AIM OF THE EXERCISE :: Return, word for word, the lines of the listing below from the one with "of expansion used, and" through the one with "We tried to combine", and no other lines.

[[ GIVEN RECORDS open ]]

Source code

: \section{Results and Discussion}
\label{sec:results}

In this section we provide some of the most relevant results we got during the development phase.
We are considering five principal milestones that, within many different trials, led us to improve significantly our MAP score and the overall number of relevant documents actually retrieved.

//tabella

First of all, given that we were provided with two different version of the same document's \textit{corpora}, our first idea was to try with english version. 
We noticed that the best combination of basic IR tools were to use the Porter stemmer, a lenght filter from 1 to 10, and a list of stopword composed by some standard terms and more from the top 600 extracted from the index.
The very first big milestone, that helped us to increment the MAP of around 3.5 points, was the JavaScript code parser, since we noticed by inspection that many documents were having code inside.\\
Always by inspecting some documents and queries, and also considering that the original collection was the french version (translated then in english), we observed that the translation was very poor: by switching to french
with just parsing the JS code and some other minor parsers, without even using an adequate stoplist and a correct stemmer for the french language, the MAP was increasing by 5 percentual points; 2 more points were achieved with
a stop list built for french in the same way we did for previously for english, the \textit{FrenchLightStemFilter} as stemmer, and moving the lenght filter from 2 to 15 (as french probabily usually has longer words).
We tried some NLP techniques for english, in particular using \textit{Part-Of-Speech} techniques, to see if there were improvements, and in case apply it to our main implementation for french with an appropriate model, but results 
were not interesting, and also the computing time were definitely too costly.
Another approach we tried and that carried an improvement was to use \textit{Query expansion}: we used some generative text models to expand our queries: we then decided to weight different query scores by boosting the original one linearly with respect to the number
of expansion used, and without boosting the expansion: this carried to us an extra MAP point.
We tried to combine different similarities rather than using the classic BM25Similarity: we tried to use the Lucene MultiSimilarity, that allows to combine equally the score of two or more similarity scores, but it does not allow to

[[ GIVEN RECORDS closed ]]
[[ GIVEN RECORDS open ]]

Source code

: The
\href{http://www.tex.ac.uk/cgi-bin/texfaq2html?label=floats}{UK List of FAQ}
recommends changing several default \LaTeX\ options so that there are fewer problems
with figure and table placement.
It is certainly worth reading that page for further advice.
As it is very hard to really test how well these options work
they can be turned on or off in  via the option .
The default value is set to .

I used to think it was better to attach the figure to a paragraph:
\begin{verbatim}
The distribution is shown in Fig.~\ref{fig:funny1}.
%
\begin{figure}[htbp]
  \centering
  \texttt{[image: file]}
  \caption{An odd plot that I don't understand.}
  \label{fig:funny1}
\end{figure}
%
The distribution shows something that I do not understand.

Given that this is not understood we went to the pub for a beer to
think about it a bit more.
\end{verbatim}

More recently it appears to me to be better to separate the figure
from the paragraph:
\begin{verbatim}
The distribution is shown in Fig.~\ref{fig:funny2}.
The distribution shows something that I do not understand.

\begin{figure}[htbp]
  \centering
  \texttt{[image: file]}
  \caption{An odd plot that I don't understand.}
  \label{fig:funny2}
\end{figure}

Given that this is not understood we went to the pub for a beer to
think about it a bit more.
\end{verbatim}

[[ GIVEN RECORDS closed ]]

COMPLETED EXERCISE ::
of expansion used, and without boosting the expansion: this carried to us an extra MAP point.
We tried to combine different similarities rather than using the classic BM25Similarity: we tried to use the Lucene MultiSimilarity, that allows to combine equally the score of two or more similarity scores, but it does not allow to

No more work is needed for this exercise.